Capitolo decimo
«Questo dimostra,» disse Ida Arnold, «che basta tener duro.» Vuotò il bicchiere di birra scura e lo depose sul barile capovolto di Hennecky.
«E Prewitt?» domandò Clarence.
«Come sei lento, vecchio spettro. Ho rinunciato a lui. Non potevo inseguirlo per tutta la Francia e la polizia – sai com’è la polizia – vuole sempre delle prove.»
«Hanno preso Cubitt?»
«Cubitt, quando non aveva bevuto, non voleva parlare. E non si sarebbe mai riusciti a ubbriacarlo sufficientemente, perché parlasse con quelli. Perbacco, tutto quanto ti ho raccontato è una calunnia. O almeno lo sarebbe – se quello fosse ancora in vita.»
«Mi meraviglio che tu non abbia dei rimorsi a quel proposito, Ida.»
«Sarebbe morta un’altra persona, se non fossimo arrivati noi.»
«Era lei che se l’era voluto.»
Ma Ida Arnold aveva una risposta pronta a tutto: «Non capiva. Non era che una bambina. Credeva che lui fosse innamorato di lei.»
«E che ne pensa ora?»
«Non chiedermelo. Ho fatto del mio meglio. L’ho ricondotta a casa. In momenti come quelli una ragazza ha bisogno soltanto di suo padre e di sua madre. Ad ogni modo mi dovrà ringraziare di non essere morta.»

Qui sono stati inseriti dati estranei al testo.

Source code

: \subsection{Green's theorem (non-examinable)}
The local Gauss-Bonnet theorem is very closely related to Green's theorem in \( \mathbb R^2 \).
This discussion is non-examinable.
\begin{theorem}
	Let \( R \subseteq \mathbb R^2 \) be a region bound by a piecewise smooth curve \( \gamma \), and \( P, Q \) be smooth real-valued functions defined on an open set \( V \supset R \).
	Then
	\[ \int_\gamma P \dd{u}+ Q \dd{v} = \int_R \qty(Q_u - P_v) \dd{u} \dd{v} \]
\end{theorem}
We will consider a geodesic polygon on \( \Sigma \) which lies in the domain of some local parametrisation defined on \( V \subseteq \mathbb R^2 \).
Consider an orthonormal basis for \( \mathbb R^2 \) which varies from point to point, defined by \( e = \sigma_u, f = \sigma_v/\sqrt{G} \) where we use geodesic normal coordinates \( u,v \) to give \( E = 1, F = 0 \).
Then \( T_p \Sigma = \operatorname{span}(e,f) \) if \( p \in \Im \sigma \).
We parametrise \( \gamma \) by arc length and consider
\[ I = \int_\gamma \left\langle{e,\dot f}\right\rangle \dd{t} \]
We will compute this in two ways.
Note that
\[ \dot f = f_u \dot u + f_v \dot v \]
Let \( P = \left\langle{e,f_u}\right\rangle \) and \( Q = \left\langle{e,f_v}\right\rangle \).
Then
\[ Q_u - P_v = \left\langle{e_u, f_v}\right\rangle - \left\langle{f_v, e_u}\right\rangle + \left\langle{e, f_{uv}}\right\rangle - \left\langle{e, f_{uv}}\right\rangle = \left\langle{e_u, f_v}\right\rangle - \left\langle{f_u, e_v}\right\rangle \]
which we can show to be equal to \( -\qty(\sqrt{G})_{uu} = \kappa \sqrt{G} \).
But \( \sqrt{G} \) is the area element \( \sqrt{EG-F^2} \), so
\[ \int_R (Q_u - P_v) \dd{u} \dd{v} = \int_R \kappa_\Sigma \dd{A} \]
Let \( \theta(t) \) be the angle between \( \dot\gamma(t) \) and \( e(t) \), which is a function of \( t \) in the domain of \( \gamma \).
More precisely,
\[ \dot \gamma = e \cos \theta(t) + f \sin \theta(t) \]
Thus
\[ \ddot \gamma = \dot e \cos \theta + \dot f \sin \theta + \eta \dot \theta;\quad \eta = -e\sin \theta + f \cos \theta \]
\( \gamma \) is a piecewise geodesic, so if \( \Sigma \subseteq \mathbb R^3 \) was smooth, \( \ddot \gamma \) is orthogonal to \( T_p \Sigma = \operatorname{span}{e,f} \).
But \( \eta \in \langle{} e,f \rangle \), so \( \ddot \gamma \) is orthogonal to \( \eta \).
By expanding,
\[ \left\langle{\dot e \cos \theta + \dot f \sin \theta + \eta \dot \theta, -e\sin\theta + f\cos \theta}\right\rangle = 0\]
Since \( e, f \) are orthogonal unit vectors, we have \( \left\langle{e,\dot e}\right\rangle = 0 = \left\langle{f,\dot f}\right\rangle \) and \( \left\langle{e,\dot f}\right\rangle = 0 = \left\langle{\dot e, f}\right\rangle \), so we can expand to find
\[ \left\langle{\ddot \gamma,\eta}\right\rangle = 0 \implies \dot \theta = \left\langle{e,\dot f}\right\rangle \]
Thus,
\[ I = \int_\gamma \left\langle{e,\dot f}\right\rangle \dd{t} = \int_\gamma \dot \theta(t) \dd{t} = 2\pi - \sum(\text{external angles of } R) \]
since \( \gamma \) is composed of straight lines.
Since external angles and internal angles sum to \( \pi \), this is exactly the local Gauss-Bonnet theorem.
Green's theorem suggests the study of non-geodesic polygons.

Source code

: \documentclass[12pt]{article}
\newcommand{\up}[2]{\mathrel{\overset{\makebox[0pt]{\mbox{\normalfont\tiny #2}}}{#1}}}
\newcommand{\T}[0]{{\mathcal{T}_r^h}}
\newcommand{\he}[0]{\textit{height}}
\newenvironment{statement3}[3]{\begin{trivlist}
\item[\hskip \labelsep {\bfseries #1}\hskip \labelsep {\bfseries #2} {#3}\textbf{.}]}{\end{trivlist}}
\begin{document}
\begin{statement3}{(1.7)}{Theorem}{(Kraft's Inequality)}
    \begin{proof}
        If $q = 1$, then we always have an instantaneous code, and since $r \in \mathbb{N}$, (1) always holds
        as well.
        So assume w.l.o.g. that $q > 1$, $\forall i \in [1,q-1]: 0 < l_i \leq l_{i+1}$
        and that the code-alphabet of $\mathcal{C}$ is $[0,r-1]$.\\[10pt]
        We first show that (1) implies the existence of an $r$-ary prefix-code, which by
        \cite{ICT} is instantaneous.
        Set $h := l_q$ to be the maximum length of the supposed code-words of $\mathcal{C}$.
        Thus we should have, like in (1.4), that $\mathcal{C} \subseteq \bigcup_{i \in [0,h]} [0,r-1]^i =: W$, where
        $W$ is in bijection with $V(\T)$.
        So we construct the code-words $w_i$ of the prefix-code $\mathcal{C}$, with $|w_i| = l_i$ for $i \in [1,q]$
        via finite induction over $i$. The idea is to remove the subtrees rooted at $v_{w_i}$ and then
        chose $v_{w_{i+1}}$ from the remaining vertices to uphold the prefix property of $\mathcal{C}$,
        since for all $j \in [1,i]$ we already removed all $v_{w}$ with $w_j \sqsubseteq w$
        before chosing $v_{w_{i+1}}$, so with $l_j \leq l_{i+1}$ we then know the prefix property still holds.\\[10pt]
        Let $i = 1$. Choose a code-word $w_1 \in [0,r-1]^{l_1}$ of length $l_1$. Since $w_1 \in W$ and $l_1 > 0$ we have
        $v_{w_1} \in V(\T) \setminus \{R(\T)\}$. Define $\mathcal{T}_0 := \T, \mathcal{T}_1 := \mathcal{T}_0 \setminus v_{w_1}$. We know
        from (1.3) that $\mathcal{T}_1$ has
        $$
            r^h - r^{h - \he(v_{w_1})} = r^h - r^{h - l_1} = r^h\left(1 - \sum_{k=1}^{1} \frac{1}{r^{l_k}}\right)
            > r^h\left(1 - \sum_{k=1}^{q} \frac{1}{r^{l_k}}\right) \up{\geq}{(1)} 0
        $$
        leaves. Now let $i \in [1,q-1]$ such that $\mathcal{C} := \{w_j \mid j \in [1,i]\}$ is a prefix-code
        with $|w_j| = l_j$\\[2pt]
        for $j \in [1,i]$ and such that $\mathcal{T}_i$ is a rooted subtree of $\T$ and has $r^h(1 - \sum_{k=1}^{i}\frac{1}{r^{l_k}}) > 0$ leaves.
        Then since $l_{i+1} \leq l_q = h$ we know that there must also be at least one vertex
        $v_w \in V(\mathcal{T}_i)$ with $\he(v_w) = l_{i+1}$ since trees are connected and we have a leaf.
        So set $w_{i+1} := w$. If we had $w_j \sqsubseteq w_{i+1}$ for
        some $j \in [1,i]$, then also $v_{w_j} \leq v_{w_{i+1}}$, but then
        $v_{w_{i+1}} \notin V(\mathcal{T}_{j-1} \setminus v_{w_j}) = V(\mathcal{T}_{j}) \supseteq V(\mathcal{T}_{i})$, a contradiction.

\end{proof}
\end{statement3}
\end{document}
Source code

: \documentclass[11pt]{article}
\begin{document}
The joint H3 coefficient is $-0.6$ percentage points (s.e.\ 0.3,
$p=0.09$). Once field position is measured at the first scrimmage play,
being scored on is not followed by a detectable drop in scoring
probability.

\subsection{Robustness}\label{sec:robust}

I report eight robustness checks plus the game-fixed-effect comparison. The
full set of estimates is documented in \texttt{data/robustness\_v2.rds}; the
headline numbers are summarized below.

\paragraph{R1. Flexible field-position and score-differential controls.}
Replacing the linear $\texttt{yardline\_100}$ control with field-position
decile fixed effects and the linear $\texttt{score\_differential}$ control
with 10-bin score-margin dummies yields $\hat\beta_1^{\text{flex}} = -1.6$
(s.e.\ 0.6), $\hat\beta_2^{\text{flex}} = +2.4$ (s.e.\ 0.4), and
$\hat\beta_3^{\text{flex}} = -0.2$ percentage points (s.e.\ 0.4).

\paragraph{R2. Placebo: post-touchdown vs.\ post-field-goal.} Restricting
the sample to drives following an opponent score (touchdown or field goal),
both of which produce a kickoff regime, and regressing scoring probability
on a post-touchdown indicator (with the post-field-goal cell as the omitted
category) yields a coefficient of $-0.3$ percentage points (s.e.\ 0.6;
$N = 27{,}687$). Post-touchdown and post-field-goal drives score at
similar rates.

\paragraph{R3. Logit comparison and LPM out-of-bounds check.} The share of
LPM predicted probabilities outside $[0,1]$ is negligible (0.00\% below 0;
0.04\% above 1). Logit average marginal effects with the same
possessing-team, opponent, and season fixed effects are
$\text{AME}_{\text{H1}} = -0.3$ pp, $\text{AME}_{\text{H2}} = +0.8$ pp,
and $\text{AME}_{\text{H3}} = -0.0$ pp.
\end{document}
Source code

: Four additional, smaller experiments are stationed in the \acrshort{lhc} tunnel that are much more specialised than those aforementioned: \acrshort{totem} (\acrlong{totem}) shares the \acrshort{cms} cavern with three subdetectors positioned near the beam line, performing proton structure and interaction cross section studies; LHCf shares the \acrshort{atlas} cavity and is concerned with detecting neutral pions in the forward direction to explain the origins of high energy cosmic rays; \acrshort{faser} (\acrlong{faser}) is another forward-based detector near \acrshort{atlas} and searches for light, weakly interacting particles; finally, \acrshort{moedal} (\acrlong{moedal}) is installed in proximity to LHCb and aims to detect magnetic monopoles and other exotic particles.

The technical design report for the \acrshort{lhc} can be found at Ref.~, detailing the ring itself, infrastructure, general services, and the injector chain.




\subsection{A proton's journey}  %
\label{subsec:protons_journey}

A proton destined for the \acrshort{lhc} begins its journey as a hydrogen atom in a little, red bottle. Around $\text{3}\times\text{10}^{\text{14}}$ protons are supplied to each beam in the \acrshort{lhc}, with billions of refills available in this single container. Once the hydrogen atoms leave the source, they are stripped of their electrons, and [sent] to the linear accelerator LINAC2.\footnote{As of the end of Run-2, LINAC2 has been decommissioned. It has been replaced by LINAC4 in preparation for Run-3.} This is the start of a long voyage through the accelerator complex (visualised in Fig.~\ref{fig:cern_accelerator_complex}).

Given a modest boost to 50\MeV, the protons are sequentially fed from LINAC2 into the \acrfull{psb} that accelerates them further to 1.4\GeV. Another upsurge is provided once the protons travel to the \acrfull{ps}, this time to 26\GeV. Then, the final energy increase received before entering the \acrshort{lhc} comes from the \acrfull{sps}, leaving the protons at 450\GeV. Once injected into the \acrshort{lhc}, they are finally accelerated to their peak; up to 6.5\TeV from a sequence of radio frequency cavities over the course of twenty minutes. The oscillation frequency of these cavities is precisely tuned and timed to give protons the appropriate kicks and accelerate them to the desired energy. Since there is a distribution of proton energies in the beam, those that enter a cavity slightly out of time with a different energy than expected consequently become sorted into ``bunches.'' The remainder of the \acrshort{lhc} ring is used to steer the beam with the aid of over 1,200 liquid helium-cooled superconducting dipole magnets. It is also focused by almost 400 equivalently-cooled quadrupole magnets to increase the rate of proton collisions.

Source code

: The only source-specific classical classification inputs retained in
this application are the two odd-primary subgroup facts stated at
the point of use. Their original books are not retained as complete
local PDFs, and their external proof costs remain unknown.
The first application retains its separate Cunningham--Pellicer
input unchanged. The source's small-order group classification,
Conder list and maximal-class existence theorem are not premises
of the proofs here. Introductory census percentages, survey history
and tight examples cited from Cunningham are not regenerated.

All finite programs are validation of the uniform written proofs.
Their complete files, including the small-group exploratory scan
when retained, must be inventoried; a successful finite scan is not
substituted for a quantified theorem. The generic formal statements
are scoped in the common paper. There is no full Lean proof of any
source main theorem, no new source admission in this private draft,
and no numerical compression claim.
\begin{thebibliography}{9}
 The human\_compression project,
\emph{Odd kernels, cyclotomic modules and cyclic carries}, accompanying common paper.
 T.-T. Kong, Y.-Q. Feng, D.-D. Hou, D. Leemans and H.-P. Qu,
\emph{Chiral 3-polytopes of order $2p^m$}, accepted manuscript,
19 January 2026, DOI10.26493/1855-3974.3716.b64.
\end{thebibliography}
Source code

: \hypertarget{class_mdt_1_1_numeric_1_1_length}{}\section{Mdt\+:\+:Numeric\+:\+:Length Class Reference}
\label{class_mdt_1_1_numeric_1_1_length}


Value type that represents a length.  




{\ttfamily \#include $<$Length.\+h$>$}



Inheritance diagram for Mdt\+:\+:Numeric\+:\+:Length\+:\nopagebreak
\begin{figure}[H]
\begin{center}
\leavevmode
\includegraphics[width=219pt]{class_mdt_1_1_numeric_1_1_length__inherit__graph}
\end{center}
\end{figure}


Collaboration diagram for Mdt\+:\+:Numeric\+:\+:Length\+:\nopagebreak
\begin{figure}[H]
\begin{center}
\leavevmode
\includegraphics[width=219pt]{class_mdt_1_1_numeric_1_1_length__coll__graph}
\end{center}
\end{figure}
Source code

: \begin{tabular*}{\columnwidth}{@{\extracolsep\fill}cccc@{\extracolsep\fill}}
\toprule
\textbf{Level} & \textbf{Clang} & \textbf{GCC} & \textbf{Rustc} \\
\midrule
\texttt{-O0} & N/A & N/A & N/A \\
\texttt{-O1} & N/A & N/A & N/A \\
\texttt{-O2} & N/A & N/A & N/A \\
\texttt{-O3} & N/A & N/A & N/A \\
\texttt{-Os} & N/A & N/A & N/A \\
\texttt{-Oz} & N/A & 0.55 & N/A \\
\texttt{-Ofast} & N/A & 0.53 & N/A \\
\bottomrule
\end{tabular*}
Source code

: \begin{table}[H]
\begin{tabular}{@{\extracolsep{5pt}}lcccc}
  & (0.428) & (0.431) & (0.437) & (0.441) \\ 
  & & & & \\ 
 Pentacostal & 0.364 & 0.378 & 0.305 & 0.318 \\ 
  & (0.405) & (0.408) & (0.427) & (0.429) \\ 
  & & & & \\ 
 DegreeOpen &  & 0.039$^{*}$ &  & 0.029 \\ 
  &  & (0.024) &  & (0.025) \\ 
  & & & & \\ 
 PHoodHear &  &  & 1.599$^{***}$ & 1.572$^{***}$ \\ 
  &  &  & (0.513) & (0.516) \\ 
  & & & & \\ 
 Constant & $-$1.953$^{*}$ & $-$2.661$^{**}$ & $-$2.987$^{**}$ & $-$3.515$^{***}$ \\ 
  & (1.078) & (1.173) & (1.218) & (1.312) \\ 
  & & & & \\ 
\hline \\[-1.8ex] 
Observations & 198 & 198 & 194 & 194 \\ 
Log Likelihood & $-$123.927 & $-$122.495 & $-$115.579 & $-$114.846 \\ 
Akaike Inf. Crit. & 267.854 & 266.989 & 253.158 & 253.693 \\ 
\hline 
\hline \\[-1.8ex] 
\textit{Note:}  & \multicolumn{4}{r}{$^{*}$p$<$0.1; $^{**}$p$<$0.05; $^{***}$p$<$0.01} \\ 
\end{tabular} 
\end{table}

«Come sei riuscita a convincere il poliziotto a venire con voi?»
«Gli abbiamo detto che ci avevano rubato la macchina. Il poveretto non sapeva tutto quello che c’era sotto, ma è stato svelto ad agire, quando il Rossetto ha tirato fuori il vetriolo.»
«E Fil Corkery?»
«Parla di andare ad Hastings,» ella disse, «l’anno venturo, ma ho un certo presentimento che dopo tutto questo non mi manderà più nessuna cartolina postale.»
«Sei una donna terribile, Ida,» disse Clarence. Sospirò profondamente e guardò fisso dentro il suo bicchiere. «Ne vuoi un’altra?»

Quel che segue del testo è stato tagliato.